# [THE TASK]
Filter the entries, keeping every line with the word "incremental".

────────────────

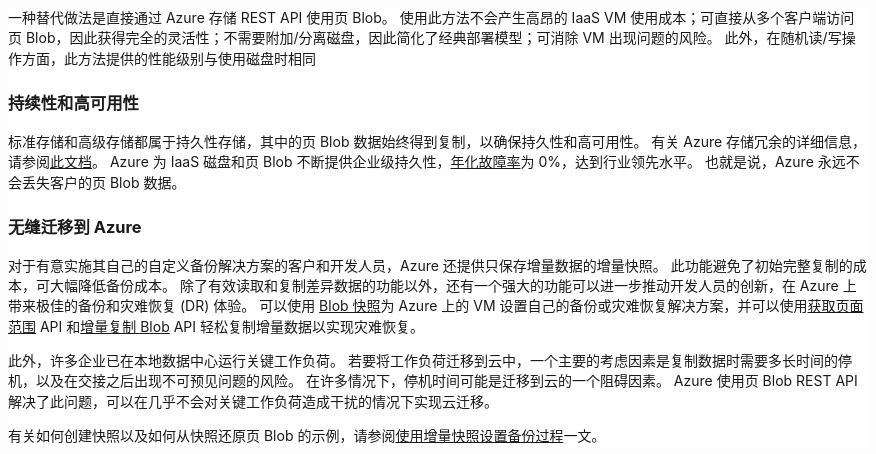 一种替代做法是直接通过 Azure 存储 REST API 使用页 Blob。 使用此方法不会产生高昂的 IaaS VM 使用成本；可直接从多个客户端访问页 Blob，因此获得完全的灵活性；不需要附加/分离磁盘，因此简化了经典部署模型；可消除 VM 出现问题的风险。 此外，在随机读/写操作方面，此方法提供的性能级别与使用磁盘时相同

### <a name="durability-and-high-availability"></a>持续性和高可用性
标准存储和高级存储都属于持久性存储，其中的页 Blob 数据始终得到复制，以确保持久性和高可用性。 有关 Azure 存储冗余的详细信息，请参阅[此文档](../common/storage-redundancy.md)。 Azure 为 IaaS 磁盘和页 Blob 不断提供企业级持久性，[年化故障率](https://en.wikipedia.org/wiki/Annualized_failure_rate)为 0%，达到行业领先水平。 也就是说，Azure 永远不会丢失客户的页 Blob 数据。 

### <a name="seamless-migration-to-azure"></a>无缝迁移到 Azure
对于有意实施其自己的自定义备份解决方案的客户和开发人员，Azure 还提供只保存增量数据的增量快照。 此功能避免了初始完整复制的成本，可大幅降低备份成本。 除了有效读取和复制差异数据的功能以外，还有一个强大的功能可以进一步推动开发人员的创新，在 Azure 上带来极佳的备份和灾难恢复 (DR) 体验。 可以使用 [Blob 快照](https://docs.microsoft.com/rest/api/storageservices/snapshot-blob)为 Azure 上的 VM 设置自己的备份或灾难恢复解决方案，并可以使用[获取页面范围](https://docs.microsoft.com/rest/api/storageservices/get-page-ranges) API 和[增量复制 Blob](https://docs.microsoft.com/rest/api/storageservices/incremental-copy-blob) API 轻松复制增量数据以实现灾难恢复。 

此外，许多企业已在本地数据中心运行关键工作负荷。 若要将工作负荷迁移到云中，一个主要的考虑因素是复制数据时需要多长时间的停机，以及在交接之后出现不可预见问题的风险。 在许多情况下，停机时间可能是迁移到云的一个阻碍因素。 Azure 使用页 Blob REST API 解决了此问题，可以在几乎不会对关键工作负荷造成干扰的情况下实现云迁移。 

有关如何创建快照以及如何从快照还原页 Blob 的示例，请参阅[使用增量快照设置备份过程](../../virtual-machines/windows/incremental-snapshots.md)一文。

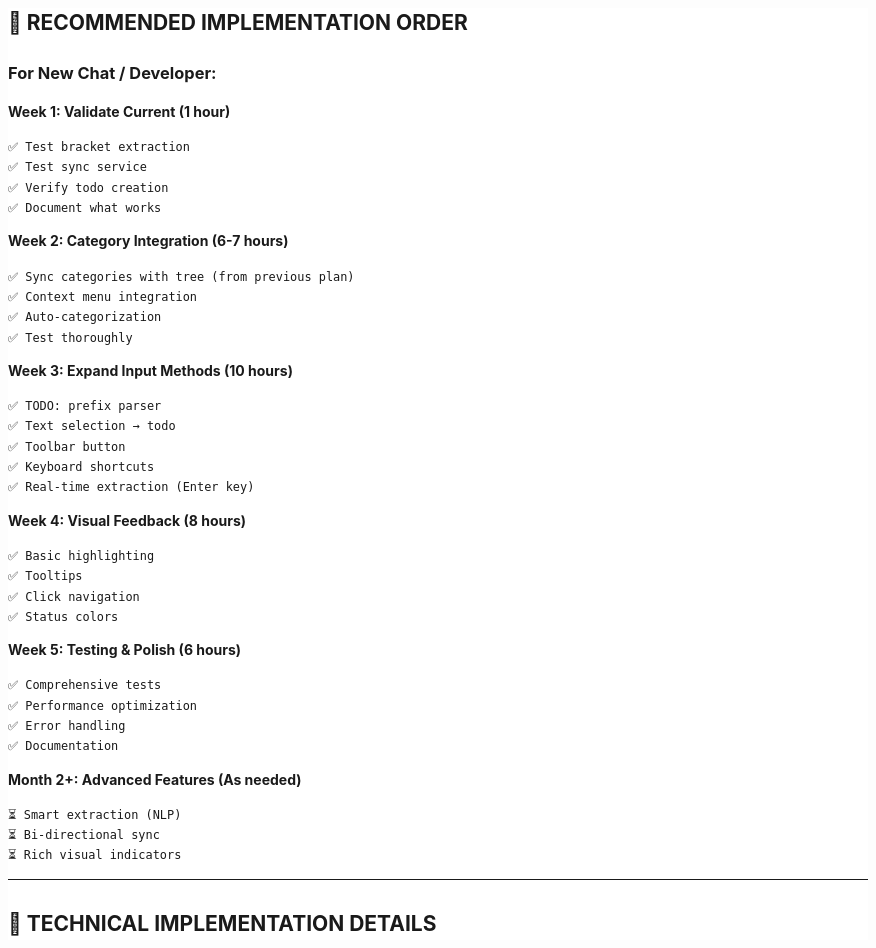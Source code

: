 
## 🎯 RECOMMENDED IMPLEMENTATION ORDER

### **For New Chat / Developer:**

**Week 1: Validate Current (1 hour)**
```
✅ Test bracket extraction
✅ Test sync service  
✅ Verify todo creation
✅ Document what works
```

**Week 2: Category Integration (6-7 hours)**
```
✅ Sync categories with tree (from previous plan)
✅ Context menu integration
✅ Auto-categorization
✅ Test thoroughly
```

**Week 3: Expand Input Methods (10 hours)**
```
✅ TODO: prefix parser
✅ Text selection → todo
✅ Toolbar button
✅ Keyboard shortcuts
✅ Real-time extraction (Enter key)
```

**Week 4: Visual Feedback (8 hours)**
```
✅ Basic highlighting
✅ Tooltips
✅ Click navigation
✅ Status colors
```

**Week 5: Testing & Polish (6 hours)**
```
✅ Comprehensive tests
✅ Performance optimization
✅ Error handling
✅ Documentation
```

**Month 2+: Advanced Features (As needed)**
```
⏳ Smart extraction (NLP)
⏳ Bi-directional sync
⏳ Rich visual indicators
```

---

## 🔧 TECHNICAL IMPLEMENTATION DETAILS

────────────────

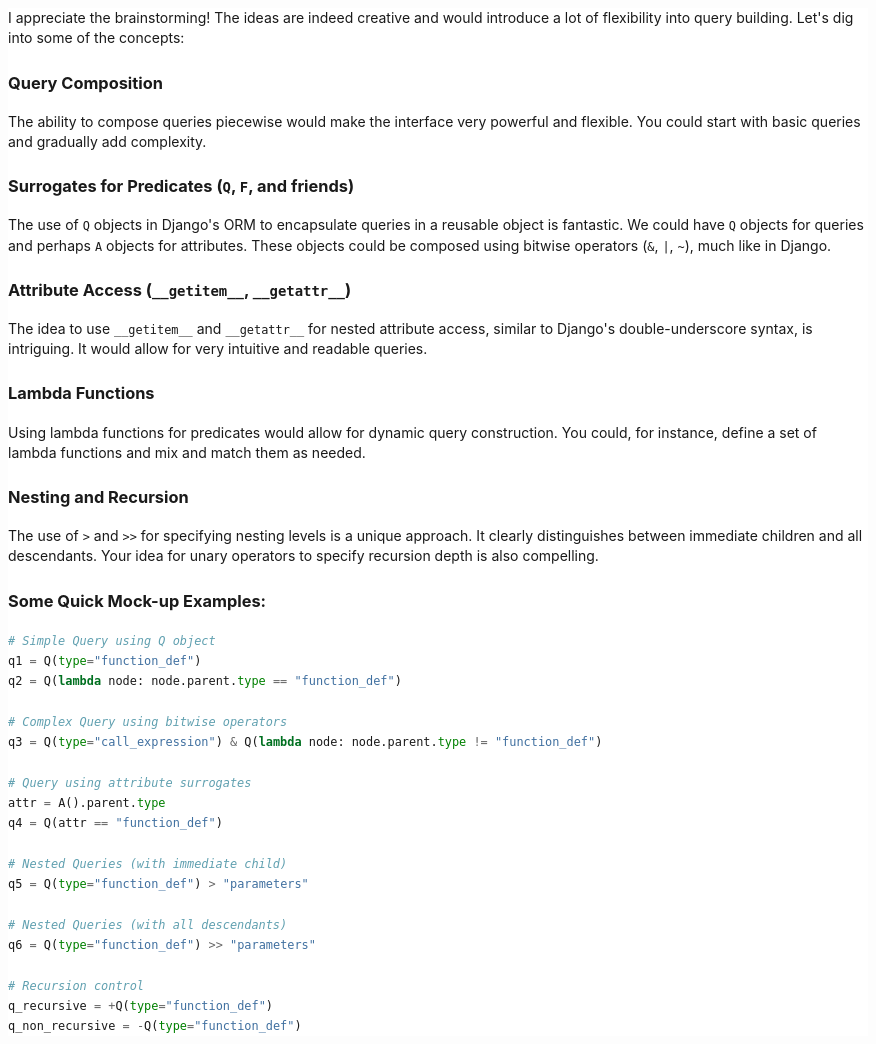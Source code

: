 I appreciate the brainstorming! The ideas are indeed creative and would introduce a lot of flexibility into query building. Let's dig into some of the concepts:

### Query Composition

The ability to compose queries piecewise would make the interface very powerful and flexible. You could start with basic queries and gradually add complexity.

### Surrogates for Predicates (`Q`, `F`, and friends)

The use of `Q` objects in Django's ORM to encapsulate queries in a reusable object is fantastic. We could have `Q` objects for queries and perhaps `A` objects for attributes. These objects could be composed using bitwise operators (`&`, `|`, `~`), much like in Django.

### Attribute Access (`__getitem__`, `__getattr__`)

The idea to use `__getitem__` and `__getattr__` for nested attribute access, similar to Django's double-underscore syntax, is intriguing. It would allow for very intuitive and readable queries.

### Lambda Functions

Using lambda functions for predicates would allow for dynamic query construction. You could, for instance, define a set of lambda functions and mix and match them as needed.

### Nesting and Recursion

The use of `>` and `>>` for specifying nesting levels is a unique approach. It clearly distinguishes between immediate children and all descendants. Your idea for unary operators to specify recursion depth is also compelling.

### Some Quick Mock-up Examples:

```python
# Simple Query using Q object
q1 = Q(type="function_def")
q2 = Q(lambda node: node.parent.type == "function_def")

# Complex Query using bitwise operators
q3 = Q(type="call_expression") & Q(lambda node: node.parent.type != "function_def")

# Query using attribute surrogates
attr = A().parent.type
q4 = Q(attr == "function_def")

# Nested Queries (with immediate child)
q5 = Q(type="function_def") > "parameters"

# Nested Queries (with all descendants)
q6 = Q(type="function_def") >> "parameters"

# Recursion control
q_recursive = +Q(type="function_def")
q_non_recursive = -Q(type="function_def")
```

────────────────

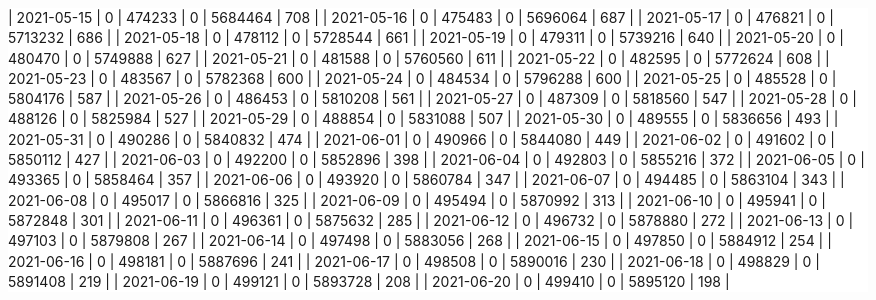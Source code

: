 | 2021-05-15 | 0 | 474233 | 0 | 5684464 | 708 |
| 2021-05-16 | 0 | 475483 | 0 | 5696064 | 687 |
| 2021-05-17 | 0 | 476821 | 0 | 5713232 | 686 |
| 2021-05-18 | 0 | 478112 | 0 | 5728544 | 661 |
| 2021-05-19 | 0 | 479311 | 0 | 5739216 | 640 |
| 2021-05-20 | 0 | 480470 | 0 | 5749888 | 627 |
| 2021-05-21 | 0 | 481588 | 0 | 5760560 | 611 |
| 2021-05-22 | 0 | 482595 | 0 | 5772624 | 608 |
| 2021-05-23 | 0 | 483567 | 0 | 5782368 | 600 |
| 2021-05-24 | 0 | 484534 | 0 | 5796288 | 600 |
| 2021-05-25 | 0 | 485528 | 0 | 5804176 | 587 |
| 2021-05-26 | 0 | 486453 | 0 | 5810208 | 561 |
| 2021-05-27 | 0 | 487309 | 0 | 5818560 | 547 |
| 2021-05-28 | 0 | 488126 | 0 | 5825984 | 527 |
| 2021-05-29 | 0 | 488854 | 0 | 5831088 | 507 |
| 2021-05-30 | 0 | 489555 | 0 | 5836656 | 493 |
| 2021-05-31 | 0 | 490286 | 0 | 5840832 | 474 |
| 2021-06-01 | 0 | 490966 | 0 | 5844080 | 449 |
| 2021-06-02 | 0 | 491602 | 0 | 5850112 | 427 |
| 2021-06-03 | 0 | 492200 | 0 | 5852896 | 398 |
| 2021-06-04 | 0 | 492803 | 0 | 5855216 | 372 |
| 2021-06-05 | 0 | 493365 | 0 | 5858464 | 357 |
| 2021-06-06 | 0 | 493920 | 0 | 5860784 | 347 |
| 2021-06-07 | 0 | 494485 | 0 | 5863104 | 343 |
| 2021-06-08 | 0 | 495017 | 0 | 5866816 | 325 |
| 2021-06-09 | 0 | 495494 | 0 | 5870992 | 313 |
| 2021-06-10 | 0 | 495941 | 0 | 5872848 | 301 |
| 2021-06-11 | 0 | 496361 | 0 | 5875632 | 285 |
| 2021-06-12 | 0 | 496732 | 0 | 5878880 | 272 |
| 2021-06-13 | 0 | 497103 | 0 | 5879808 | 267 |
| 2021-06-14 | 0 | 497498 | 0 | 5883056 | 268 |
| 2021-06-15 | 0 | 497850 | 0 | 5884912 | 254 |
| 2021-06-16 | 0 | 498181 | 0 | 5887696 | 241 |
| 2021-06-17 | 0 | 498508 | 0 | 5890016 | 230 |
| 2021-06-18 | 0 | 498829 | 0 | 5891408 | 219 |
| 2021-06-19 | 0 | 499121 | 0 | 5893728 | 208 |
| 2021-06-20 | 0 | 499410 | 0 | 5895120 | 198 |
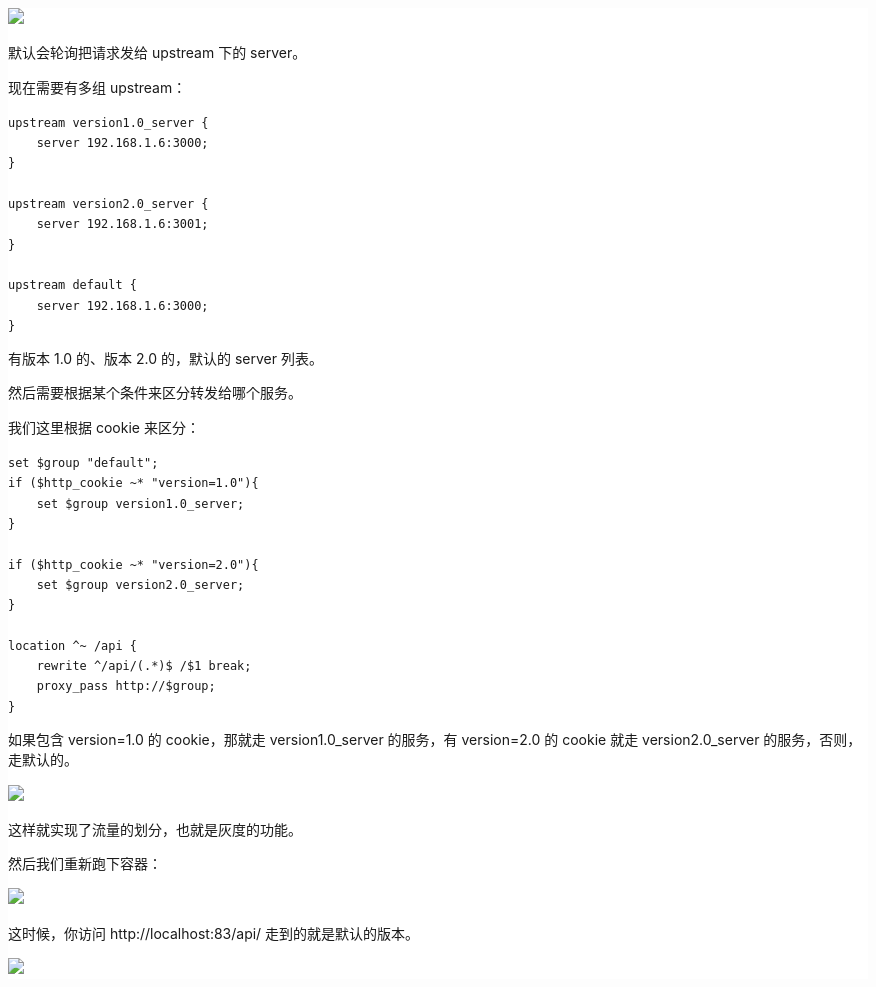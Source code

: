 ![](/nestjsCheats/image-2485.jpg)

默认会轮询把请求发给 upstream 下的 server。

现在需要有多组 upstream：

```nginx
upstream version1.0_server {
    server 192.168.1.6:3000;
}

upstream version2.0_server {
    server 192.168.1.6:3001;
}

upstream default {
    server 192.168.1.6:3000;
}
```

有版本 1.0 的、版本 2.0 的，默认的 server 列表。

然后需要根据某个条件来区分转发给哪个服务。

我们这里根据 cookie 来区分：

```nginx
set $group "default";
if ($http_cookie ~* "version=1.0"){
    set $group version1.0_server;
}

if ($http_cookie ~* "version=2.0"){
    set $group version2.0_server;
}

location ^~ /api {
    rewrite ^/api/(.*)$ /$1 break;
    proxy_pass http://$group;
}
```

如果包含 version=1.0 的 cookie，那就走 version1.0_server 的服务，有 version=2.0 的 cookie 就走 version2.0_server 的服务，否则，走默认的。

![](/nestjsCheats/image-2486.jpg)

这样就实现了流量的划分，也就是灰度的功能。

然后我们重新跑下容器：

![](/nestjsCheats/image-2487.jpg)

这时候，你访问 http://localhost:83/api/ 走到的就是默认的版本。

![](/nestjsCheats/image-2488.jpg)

────────────────

# [FINAL ANSWER]
对于有意实施其自己的自定义备份解决方案的客户和开发人员，Azure 还提供只保存增量数据的增量快照。 此功能避免了初始完整复制的成本，可大幅降低备份成本。 除了有效读取和复制差异数据的功能以外，还有一个强大的功能可以进一步推动开发人员的创新，在 Azure 上带来极佳的备份和灾难恢复 (DR) 体验。 可以使用 [Blob 快照](https://docs.microsoft.com/rest/api/storageservices/snapshot-blob)为 Azure 上的 VM 设置自己的备份或灾难恢复解决方案，并可以使用[获取页面范围](https://docs.microsoft.com/rest/api/storageservices/get-page-ranges) API 和[增量复制 Blob](https://docs.microsoft.com/rest/api/storageservices/incremental-copy-blob) API 轻松复制增量数据以实现灾难恢复。 
有关如何创建快照以及如何从快照还原页 Blob 的示例，请参阅[使用增量快照设置备份过程](../../virtual-machines/windows/incremental-snapshots.md)一文。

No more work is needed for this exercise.